Records from a data source:

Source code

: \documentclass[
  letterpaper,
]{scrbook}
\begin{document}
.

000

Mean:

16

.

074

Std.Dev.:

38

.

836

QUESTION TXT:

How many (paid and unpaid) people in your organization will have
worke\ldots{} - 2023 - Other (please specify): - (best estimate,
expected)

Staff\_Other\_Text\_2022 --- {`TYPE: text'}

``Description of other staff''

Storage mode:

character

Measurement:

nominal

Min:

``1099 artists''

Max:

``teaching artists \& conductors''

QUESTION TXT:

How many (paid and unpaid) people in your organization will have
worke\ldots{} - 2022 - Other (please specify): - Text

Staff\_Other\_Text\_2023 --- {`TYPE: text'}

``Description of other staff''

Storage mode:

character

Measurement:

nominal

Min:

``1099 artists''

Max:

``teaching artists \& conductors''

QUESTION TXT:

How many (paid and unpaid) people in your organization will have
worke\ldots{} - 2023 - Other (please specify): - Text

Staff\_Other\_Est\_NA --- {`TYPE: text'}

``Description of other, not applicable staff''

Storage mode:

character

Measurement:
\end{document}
* * *
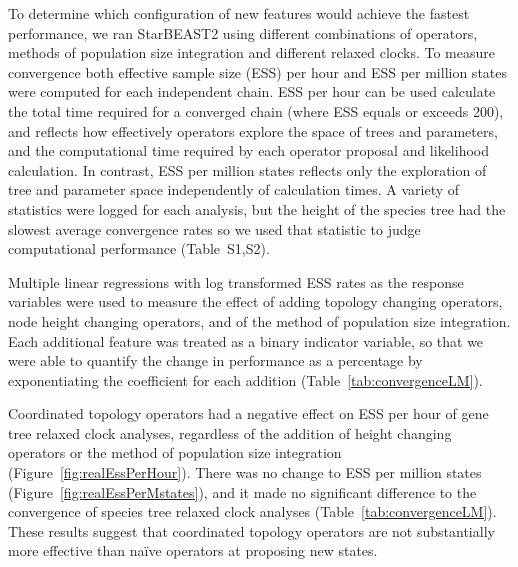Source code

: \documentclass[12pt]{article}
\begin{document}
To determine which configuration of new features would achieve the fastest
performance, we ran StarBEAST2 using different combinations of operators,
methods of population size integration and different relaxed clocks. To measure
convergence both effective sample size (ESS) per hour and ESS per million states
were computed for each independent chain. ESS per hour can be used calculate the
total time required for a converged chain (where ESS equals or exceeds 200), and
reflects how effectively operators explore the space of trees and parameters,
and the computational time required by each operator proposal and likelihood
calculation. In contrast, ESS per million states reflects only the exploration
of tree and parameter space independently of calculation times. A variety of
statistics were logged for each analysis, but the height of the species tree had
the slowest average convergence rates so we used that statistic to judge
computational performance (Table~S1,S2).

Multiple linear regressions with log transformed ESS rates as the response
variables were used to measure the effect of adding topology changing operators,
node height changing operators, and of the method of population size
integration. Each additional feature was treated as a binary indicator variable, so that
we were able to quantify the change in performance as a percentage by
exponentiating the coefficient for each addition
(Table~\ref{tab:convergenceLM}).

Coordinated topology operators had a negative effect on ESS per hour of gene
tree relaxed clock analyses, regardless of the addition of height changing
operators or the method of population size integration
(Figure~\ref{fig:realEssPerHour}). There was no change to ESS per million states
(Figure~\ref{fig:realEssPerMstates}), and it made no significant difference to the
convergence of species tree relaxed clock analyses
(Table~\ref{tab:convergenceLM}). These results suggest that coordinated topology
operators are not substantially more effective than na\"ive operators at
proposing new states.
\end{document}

> **Exercise aim**
Some lines in the records above contain "TYPE". Count them and give the number only.

> **Problem solution**
3